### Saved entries
#####
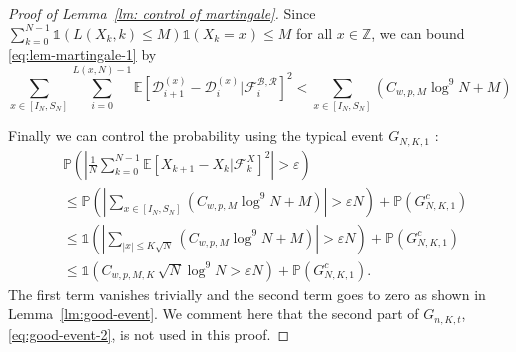 \documentclass[EJP]{ejpecp} %
\begin{document}
\begin{proof}[Proof of Lemma~\ref{lm: control of martingale}]
	Since $\sum_{k = 0}^{N-1} \mathbb{1}\left( L(X_k, k) \le M \right) \mathbb{1}(X_k = x) \le  M$ for all $x \in \mathbb{Z}$, we can bound \eqref{eq:lem-martingale-1} by
	\begin{equation*}
		\sum_{x \in \left[ I_N, S_N \right]} \sum_{i = 0}^{L(x,N) - 1} \mathbb{E}\left[ \mathcal{D}_{i+1}^{(x)} - \mathcal{D}_i^{(x)} | \mathcal{F}_{i}^{\mathcal{B}, \mathcal{R}} \right]^2 
		< \sum_{x \in \left[ I_N, S_N \right]} (C_{w, p, M} \log^9 N +M )
	\end{equation*}
	
	Finally we can control the probability using the typical event $G_{N, K, 1}$ :
	\begin{align*}
		&\mathbb{P}\left( \left| \frac{1}{N} \sum_{k = 0}^{N-1} \mathbb{E}\left[ X_{k+1} - X_k | \mathcal{F}_k^X \right]^2  \right|  > \varepsilon \right)\\
		&\le \mathbb{P}\left( \left| \sum_{x \in \left[ I_N, S_N \right]} (C_{w, p, M} \log^9 N +M ) \right| > \varepsilon  N \right) + \mathbb{P}\left( G_{N, K, 1}^c \right)  \\
		&\le \mathbb{1}\left(  \left| \sum_{|x| \le K \sqrt{N} } (C_{w, p, M} \log^9 N +M ) \right| > \varepsilon  N  \right) + \mathbb{P}\left( G_{N, K, 1}^c \right)  \\
		&\le \mathbb{1}\left(  C_{w, p, M, K} \, \sqrt{N} \log^9 N > \varepsilon  N  \right) + \mathbb{P}\left( G_{N, K, 1}^c \right) 
		.\end{align*}
	The first term vanishes trivially and the second term goes to zero as shown in Lemma~\ref{lm:good-event}. 
	We comment here that the second part of $G_{n, K, t}$, \eqref{eq:good-event-2}, is not used in this proof.
\end{proof}
\end{document}

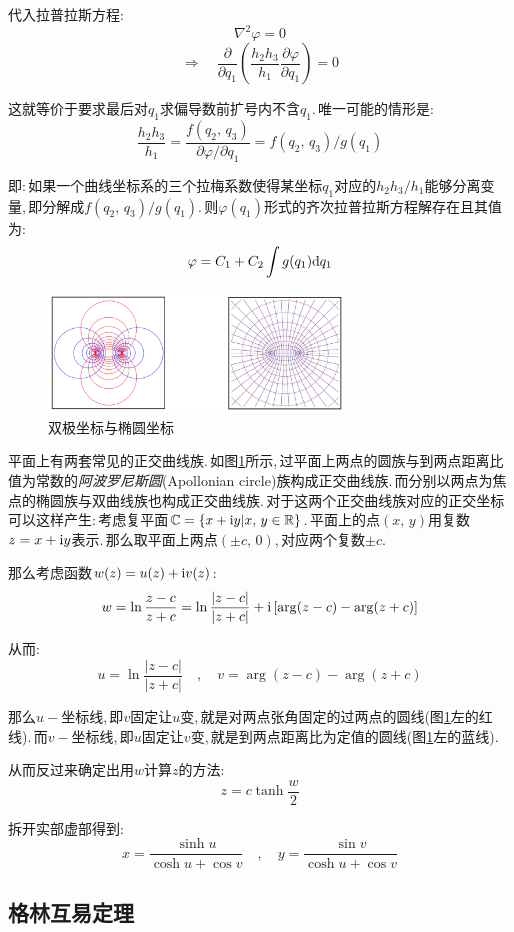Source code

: 代入拉普拉斯方程:
\[\nabla^2 \varphi=0\]
\[\Rightarrow \quad \frac{\partial}{\partial q_1}\left(\frac{h_2h_3}{h_1}\frac{\partial \varphi}{\partial q_1}\right)=0\]

这就等价于要求最后对$q_1$求偏导数前扩号内不含$q_1$.\,唯一可能的情形是:
\[\frac{h_2h_3}{h_1}=\frac{f(q_2,\,q_3)}{\partial \varphi/\partial q_1}=f(q_2,\,q_3)/g(q_1)\]

即:\,如果一个曲线坐标系的三个拉梅系数使得某坐标$q_1$对应的$h_2h_3/h_1$能够分离变量,\,即分解成$f(q_2,\,q_3)/g(q_1)$.\,则$\varphi(q_1)$形式的齐次拉普拉斯方程解存在且其值为:
\[\varphi=C_1+C_2\int g(q_1)\textrm{d} q_1\]

\begin{figure}[H]
\centering
\includegraphics[width=0.7\textwidth]{image/7-2-19.png}
\caption{双极坐标与椭圆坐标}\label{fig:7-2-19}
\end{figure}

平面上有两套常见的正交曲线族.\,如图\ref{fig:7-2-19}所示,\,过平面上两点的圆族与到两点距离比值为常数的\emph{阿波罗尼斯圆}(Apollonian circle)族构成正交曲线族.\,而分别以两点为焦点的椭圆族与双曲线族也构成正交曲线族.\,对于这两个正交曲线族对应的正交坐标可以这样产生:\,考虑复平面$\mathbb{C}=\{x+{\rm i} y|x,\,y\in \mathbb{R}\}$.\,平面上的点$(x,\,y)$用复数$z=x+{\rm i} y$表示.\,那么取平面上两点$(\pm c,\,0)$,\,对应两个复数$\pm c$.

那么考虑函数$w(z)=u(z)+{\rm i} v(z)$:
\[w=\ln\frac{z-c}{z+c}=\ln\frac{|z-c|}{|z+c|}+{\rm i}\left[\arg(z-c)-\arg(z+c)\right]\]

从而:
\[u=\ln\frac{|z-c|}{|z+c|}\quad ,\quad v=\arg(z-c)-\arg(z+c)\]

那么$u-$坐标线,\,即$v$固定让$u$变,\,就是对两点张角固定的过两点的圆线(图\ref{fig:7-2-19}左的红线).\,而$v-$坐标线,\,即$u$固定让$v$变,\,就是到两点距离比为定值的圆线(图\ref{fig:7-2-19}左的蓝线).

从而反过来确定出用$w$计算$z$的方法:
\[z=c\tanh \frac{w}{2}\]

拆开实部虚部得到:
\[x=\frac{\sinh u}{\cosh u+\cos v}\quad ,\quad y=\frac{\sin v}{\cosh u+\cos v}\]




\subsection{格林互易定理}



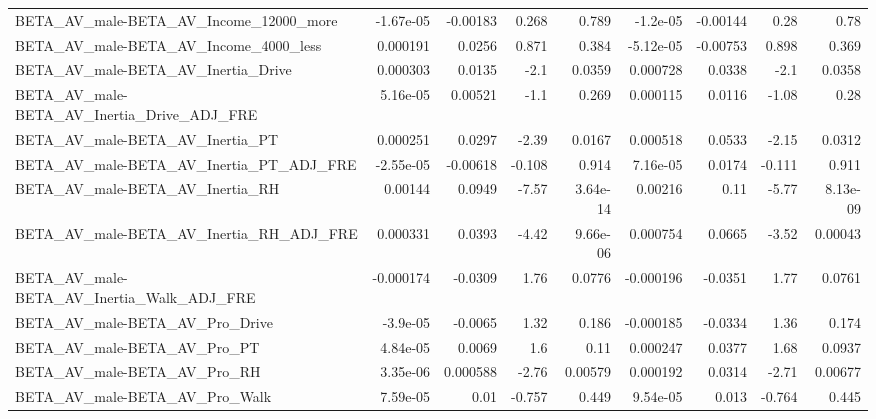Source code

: \begin{tabular}{lrrrrrrrr}
BETA\_AV\_male-BETA\_AV\_Income\_12000\_more             &   -1.67e-05 &     -0.00183 &    0.268 &    0.789 &   -1.2e-05 &    -0.00144 &         0.28 &          0.78 \\
BETA\_AV\_male-BETA\_AV\_Income\_4000\_less              &    0.000191 &       0.0256 &    0.871 &    0.384 &  -5.12e-05 &    -0.00753 &        0.898 &         0.369 \\
BETA\_AV\_male-BETA\_AV\_Inertia\_Drive                 &    0.000303 &       0.0135 &     -2.1 &   0.0359 &   0.000728 &      0.0338 &         -2.1 &        0.0358 \\
BETA\_AV\_male-BETA\_AV\_Inertia\_Drive\_ADJ\_FRE         &    5.16e-05 &      0.00521 &     -1.1 &    0.269 &   0.000115 &      0.0116 &        -1.08 &          0.28 \\
BETA\_AV\_male-BETA\_AV\_Inertia\_PT                    &    0.000251 &       0.0297 &    -2.39 &   0.0167 &   0.000518 &      0.0533 &        -2.15 &        0.0312 \\
BETA\_AV\_male-BETA\_AV\_Inertia\_PT\_ADJ\_FRE            &   -2.55e-05 &     -0.00618 &   -0.108 &    0.914 &   7.16e-05 &      0.0174 &       -0.111 &         0.911 \\
BETA\_AV\_male-BETA\_AV\_Inertia\_RH                    &     0.00144 &       0.0949 &    -7.57 & 3.64e-14 &    0.00216 &        0.11 &        -5.77 &      8.13e-09 \\
BETA\_AV\_male-BETA\_AV\_Inertia\_RH\_ADJ\_FRE            &    0.000331 &       0.0393 &    -4.42 & 9.66e-06 &   0.000754 &      0.0665 &        -3.52 &       0.00043 \\
BETA\_AV\_male-BETA\_AV\_Inertia\_Walk\_ADJ\_FRE          &   -0.000174 &      -0.0309 &     1.76 &   0.0776 &  -0.000196 &     -0.0351 &         1.77 &        0.0761 \\
BETA\_AV\_male-BETA\_AV\_Pro\_Drive                     &    -3.9e-05 &      -0.0065 &     1.32 &    0.186 &  -0.000185 &     -0.0334 &         1.36 &         0.174 \\
BETA\_AV\_male-BETA\_AV\_Pro\_PT                        &    4.84e-05 &       0.0069 &      1.6 &     0.11 &   0.000247 &      0.0377 &         1.68 &        0.0937 \\
BETA\_AV\_male-BETA\_AV\_Pro\_RH                        &    3.35e-06 &     0.000588 &    -2.76 &  0.00579 &   0.000192 &      0.0314 &        -2.71 &       0.00677 \\
BETA\_AV\_male-BETA\_AV\_Pro\_Walk                      &    7.59e-05 &         0.01 &   -0.757 &    0.449 &   9.54e-05 &       0.013 &       -0.764 &         0.445 \\

\end{tabular}
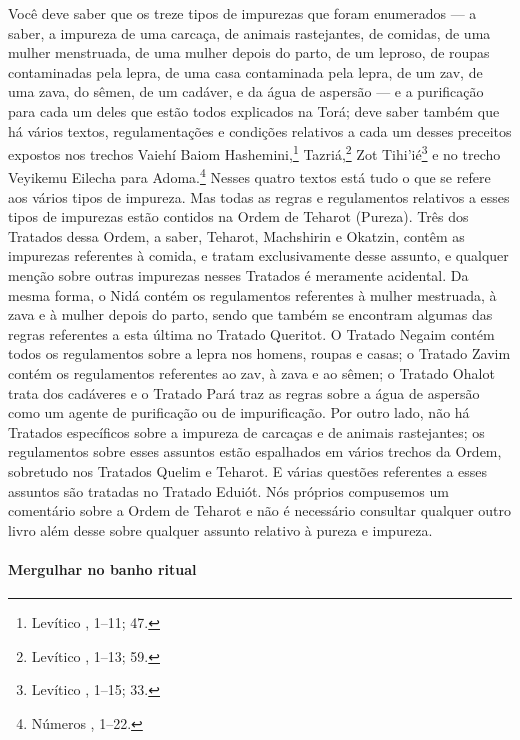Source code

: \begin{multicols}{2}
Você deve saber que os treze tipos de impurezas que foram enumerados
--- a saber, a impureza de uma carcaça, de animais rastejantes, de
comidas, de uma mulher menstruada, de uma mulher depois do parto, de um
leproso, de roupas contaminadas pela lepra, de uma casa contaminada
pela lepra, de um zav\starr, de uma zava\starr, do sêmen, de um cadáver, e
da água de aspersão --- e a purificação para cada um deles que estão
todos explicados na Torá\starr; deve saber também que há vários textos, regulamentações e condições relativos a cada um desses preceitos expostos nos trechos Vaiehí Baiom Hashemini\starr,\footnote{Levítico , 1--11; 47.} Tazriá\starr,\footnote{Levítico , 1--13; 59.} Zot Tihi'ié\starr\footnote{Levítico , 1--15; 33.} e no trecho Veyikemu Eilecha para
Adoma.\footnote{Números , 1--22.}
Nesses quatro textos está tudo o que se refere aos vários tipos de
impureza. Mas todas as regras e regulamentos relativos a esses tipos de
impurezas estão contidos na Ordem de Teharot\starr{} (Pureza). Três dos
Tratados dessa Ordem, a saber, Teharot\starr, Machshirin\starr{} e Okatzin\starr, contêm as
impurezas referentes à comida, e tratam exclusivamente desse assunto, e
qualquer menção sobre outras impurezas nesses Tratados é meramente
acidental. Da mesma forma, o Nidá\starr{} contém os regulamentos referentes à
mulher mestruada, à zava\starr{} e à mulher depois do parto, sendo que
também se encontram algumas das regras referentes a esta última no
Tratado Queritot\starr. O Tratado Negaim\starr{} contém todos os regulamentos sobre a
lepra nos homens, roupas e casas; o Tratado Zavim\starr{} contém os
regulamentos referentes ao zav\starr, à zava\starr{} e ao sêmen; o Tratado
Ohalot\starr{} trata dos cadáveres e o Tratado Pará\starr{} traz as regras sobre a água
de aspersão como um agente de purificação ou de impurificação. Por outro
lado, não há Tratados específicos sobre a impureza de carcaças e de
animais rastejantes; os regulamentos sobre esses assuntos estão
espalhados em vários trechos da Ordem, sobretudo nos Tratados Quelim\starr{} e
Teharot\starr. E várias questões referentes a esses assuntos são tratadas no
Tratado Eduiót\starr. Nós próprios compusemos um comentário sobre a Ordem de
Teharot\starr{} e não é necessário consultar qualquer outro livro além desse
sobre qualquer assunto relativo à pureza e impureza.

\paragraph{Mergulhar no banho ritual}


\end{multicols}
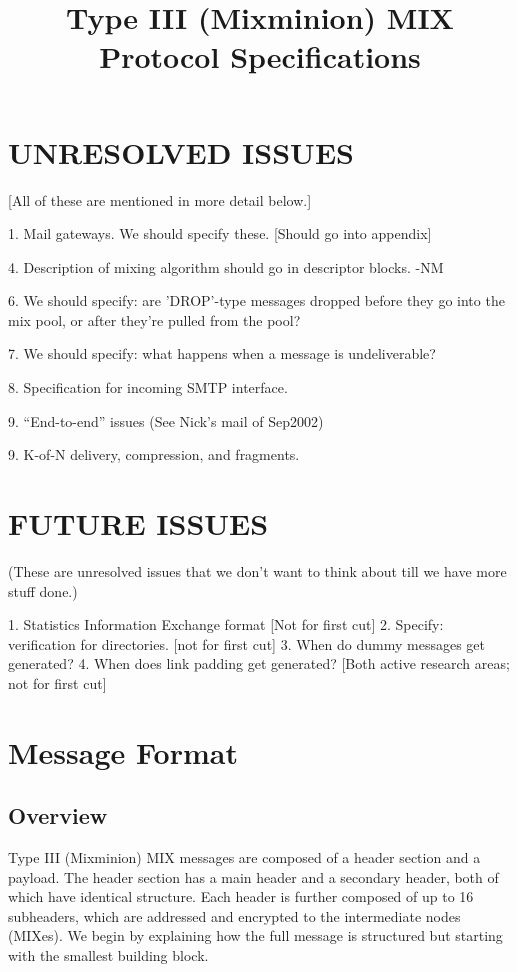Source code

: \title{Type III (Mixminion) MIX Protocol Specifications}

\section{UNRESOLVED ISSUES}

[All of these are mentioned in more detail below.]

1. Mail gateways. We should specify these.
   [Should go into appendix]
     
4. Description of mixing algorithm should go in descriptor blocks. -NM

6. We should specify: are 'DROP'-type messages dropped before they go
    into the mix pool, or after they're pulled from the pool?

7. We should specify: what happens when a message is undeliverable?

8. Specification for incoming SMTP interface.

9. ``End-to-end'' issues (See Nick's mail of Sep2002)

9. K-of-N delivery, compression, and fragments.


\section{FUTURE ISSUES}
(These are unresolved issues that we don't want to think about till we
have more stuff done.)

1. Statistics Information Exchange format
   [Not for first cut]
2. Specify: verification for directories.
	[not for first cut]
3. When do dummy messages get generated?
4. When does link padding get generated?
   [Both active research areas; not for first cut]

\section{Message Format}

\subsection{Overview}

Type III (Mixminion) MIX messages are composed of a header section and a
payload.  The header section has a main header and a
secondary header, both of which have identical structure.  Each
header is further composed of up to 16 subheaders, which are
addressed and encrypted to the intermediate nodes (MIXes).  We
begin by explaining how the full message is structured but starting
with the smallest building block.

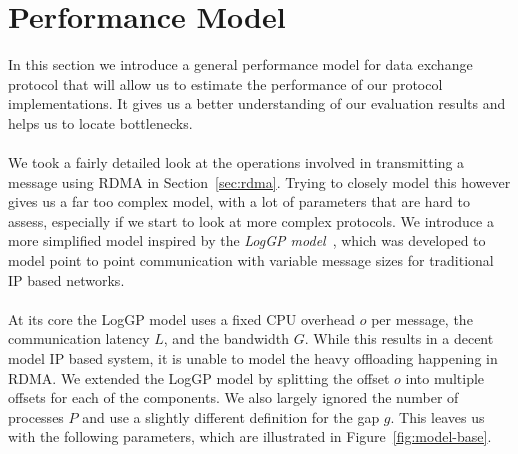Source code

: \section{Performance Model}\label{sec:perf-model} \label{sec:model}
In this section we introduce a general performance model for data exchange protocol that will allow us to estimate the 
performance of our protocol implementations. It gives us a better understanding of our evaluation results and helps us 
to locate bottlenecks.

\paragraph{}We took a fairly detailed look at the operations involved in transmitting a message using RDMA in Section~\ref{sec:rdma}.
Trying to closely model this however gives us a far too complex model, with a lot of parameters that are hard to assess,
especially if we start to look at more complex protocols. We introduce a more simplified model inspired by the  
\emph{LogGP model}~\cite{loggp}, which was developed  to model point to point communication with variable message sizes for 
traditional IP based networks.

\paragraph{} At its core the LogGP model uses a fixed CPU overhead $o$ per message, the communication latency $L$, and 
the bandwidth $G$. While this results in a decent model IP based system, it is unable to model the heavy offloading happening
in RDMA. We extended the LogGP model by splitting the offset $o$ into multiple offsets for each of the components. We also 
largely ignored the number of processes $P$ and use a slightly different definition for the gap $g$. This leaves 
us with the following parameters, which are illustrated in Figure~\ref{fig:model-base}.

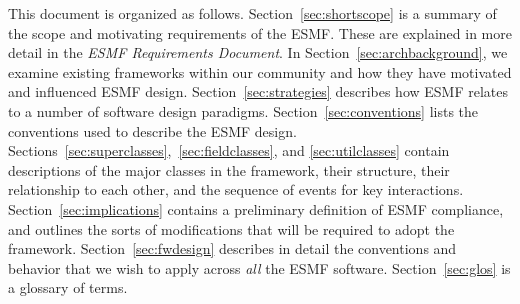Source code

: This document is organized as follows.  Section~\ref{sec:shortscope} is a summary of the 
scope and motivating requirements of the ESMF.  These are explained in more detail in 
the {\it ESMF Requirements Document}.  In Section~\ref{sec:archbackground}, 
we examine existing frameworks within our community and how they have motivated
and influenced ESMF design.  Section~\ref{sec:strategies} describes how ESMF relates 
to a number of software design paradigms.  Section~\ref{sec:conventions} lists the
conventions used to describe the ESMF design.
Sections~\ref{sec:superclasses},~\ref{sec:fieldclasses}, and
\ref{sec:utilclasses} contain descriptions of the 
major classes in the framework, their structure, their relationship to each other, 
and the sequence of events for key interactions.  Section~\ref{sec:implications} contains a preliminary definition of ESMF compliance, and outlines the sorts
of modifications that will be required to adopt the framework.  Section~\ref{sec:fwdesign} 
describes in detail the conventions and behavior
that we wish to apply across {\it all} the ESMF software.  Section~\ref{sec:glos} is a 
glossary of terms.








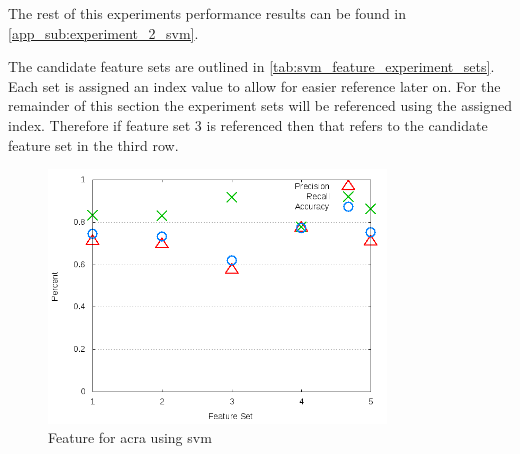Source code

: The rest of this experiments performance results can be found in \autoref{app_sub:experiment_2_svm}.

The candidate feature sets are outlined in \autoref{tab:svm_feature_experiment_sets}. Each set is assigned an index value to allow for easier reference later on. For the remainder of this section the experiment sets will be referenced using the assigned index. Therefore if feature set 3 is referenced then that refers to the candidate feature set in the third row.



\begin{figure}[!t]
    \centering

        \includegraphics[width=0.8\textwidth]{images/svm/test_3/acra_sample_range}
        \caption{Feature for acra using \gls{svm}}
        \label{fig:test_3_acra_svm}
\end{figure}

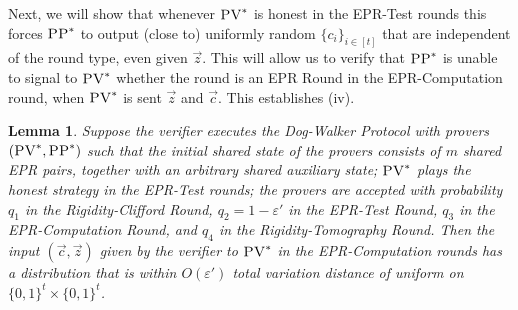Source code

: \documentclass[11pt]{article}
\newtheorem{lemma}[theorem]{Lemma}
\theoremstyle{remark}
\theoremstyle{definition}
\newcommand{\eps}{\varepsilon}
\newcommand{\pv}{\textsc{PV}}
\newcommand{\pp}{\textsc{PP}}
\begin{document}
Next, we will show that whenever $\pv^*$ is honest in the EPR-Test rounds this forces $\pp^*$ to output (close to) uniformly random $\{c_i\}_{i\in [t]}$ that are independent of the round type, even given $\vec{z}$. This will allow us to verify that $\pp^*$ is unable to signal to $\pv^*$ whether the round is an EPR Round in the EPR-Computation round, when $\pv^*$ is sent $\vec{z}$ and $\vec{c}$. This establishes (iv). 


\begin{lemma}\label{lem:ci-unif}
Suppose the verifier executes the Dog-Walker Protocol with provers $(\pv^*,\pp^*)$ such that the initial shared state of the provers consists of $m$ shared EPR pairs, together with an arbitrary shared auxiliary state; $\pv^*$ plays the honest strategy in the EPR-Test rounds; the provers are accepted with probability $q_1$ in the Rigidity-Clifford Round, $q_2 = 1-\eps'$ in the EPR-Test Round, $q_3$ in the EPR-Computation Round, and $q_4$ in the Rigidity-Tomography Round. Then the input $(\vec{c},\vec{z})$ given by the verifier to $\pv^*$ in the EPR-Computation rounds has a distribution that is within $O(\eps')$ total variation distance of uniform on $\{0,1\}^t\times\{0,1\}^t$. 
\end{lemma}
\end{document}
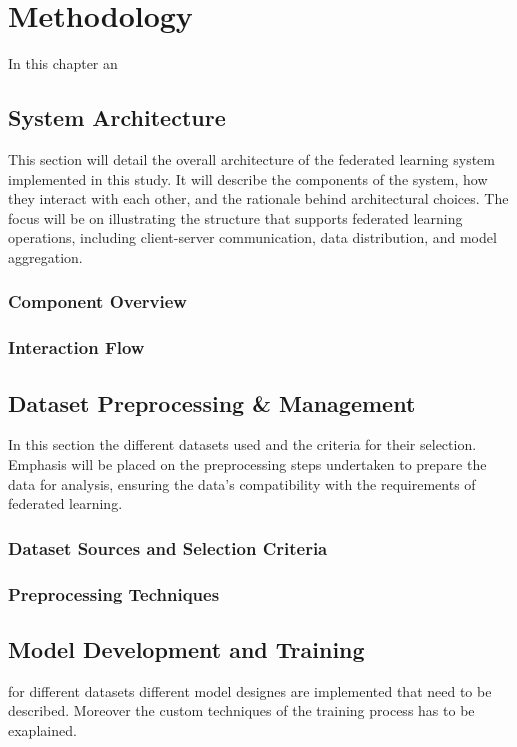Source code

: \chapter{Methodology}
In this chapter an 


\section{System Architecture}
This section will detail the overall architecture of the federated learning system implemented in this study.
It will describe the components of the system, how they interact with each other, and the rationale behind architectural choices.
The focus will be on illustrating the structure that supports federated learning operations, including client-server communication,
data distribution, and model aggregation.

\subsection{Component Overview}
\subsection{Interaction Flow}

\section{Dataset Preprocessing \& Management}
In this section the different datasets used and the criteria for their selection.
Emphasis will be placed on the preprocessing steps undertaken to prepare the data
for analysis, ensuring the data's compatibility with the requirements of federated
learning.

\subsection{Dataset Sources and Selection Criteria}
\subsection{Preprocessing Techniques}

\section{Model Development and Training}
for different datasets different model designes are implemented that need to be described.
Moreover the custom techniques of the training process has to be exaplained.

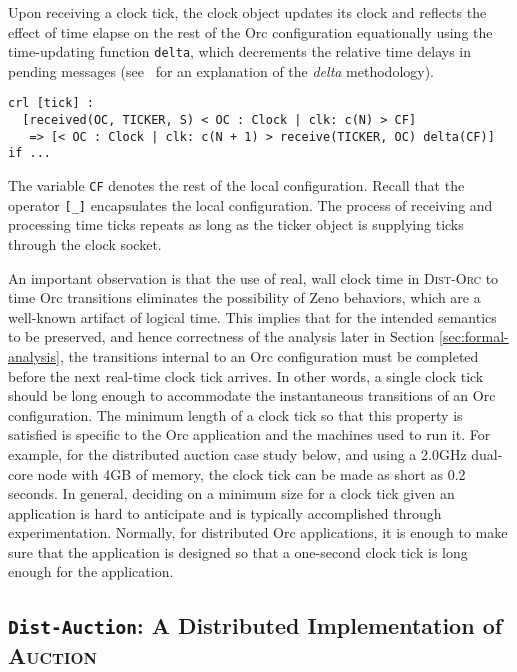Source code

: \documentclass{eptcs}
\begin{document}
Upon receiving a clock tick, the clock object updates its clock and reflects the effect of time elapse on the rest of the Orc configuration equationally using the time-updating function \texttt{delta}, which decrements the relative time delays in pending messages (see~\cite{journ-rtm} for an explanation of the \emph{delta} methodology). 

\begin{small}
\begin{verbatim}
crl [tick] : 
  [received(OC, TICKER, S) < OC : Clock | clk: c(N) > CF]
   => [< OC : Clock | clk: c(N + 1) > receive(TICKER, OC) delta(CF)]  if ...
\end{verbatim}
\end{small}

\noindent The variable \texttt{CF} denotes the rest of the local configuration. Recall that the operator \texttt{[\_]} encapsulates the local configuration. The process of receiving and processing time ticks repeats as long as the ticker object is supplying ticks through the clock socket.


An important observation is that the use of real, wall clock time in \textsc{Dist-Orc} to time Orc transitions eliminates the possibility of Zeno behaviors, which are a well-known artifact of logical time. This implies that for the intended semantics to be preserved, and hence correctness of the analysis later in Section \ref{sec:formal-analysis}, the transitions internal to an Orc configuration must be completed before the next real-time clock tick arrives. In other words, a single clock tick should be long enough to accommodate the instantaneous transitions of an Orc configuration. The minimum length of a clock tick so that this property is satisfied is specific  to the Orc application and the machines used to run it. For example, for the distributed auction case study below, and using a 2.0GHz dual-core node with 4GB of memory, the clock tick can be made as short as 0.2 seconds. In general, deciding on a minimum size for a clock tick given an application is hard to anticipate and is typically accomplished through experimentation. Normally, for distributed Orc applications, it is enough to make sure that the application is designed so that a one-second clock tick is long enough for the application.


\subsection{\texttt{Dist-Auction}: A Distributed Implementation of \textsc{Auction}} \label{sec:auction-example}
\end{document}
#####
### Exercise objective
Using the data above, which lines fall from the one with "3. When do dummy messages get generated?" through the one with "us with the"? Repeat them exactly, ends included, minus any pictures.

### Written solution
3. When do dummy messages get generated?
4. When does link padding get generated?
   [Both active research areas; not for first cut]

\section{Message Format}

\subsection{Overview}

Type III (Mixminion) MIX messages are composed of a header section and a
payload.  The header section has a main header and a
secondary header, both of which have identical structure.  Each
header is further composed of up to 16 subheaders, which are
addressed and encrypted to the intermediate nodes (MIXes).  We
begin by explaining how the full message is structured but starting
with the smallest building block.

Source code

: \section{Performance Model}\label{sec:perf-model} \label{sec:model}
In this section we introduce a general performance model for data exchange protocol that will allow us to estimate the 
performance of our protocol implementations. It gives us a better understanding of our evaluation results and helps us 
to locate bottlenecks.

\paragraph{}We took a fairly detailed look at the operations involved in transmitting a message using RDMA in Section~\ref{sec:rdma}.
Trying to closely model this however gives us a far too complex model, with a lot of parameters that are hard to assess,
especially if we start to look at more complex protocols. We introduce a more simplified model inspired by the  
\emph{LogGP model}~\cite{loggp}, which was developed  to model point to point communication with variable message sizes for 
traditional IP based networks.

\paragraph{} At its core the LogGP model uses a fixed CPU overhead $o$ per message, the communication latency $L$, and 
the bandwidth $G$. While this results in a decent model IP based system, it is unable to model the heavy offloading happening
in RDMA. We extended the LogGP model by splitting the offset $o$ into multiple offsets for each of the components. We also 
largely ignored the number of processes $P$ and use a slightly different definition for the gap $g$. This leaves 
us with the following parameters, which are illustrated in Figure~\ref{fig:model-base}.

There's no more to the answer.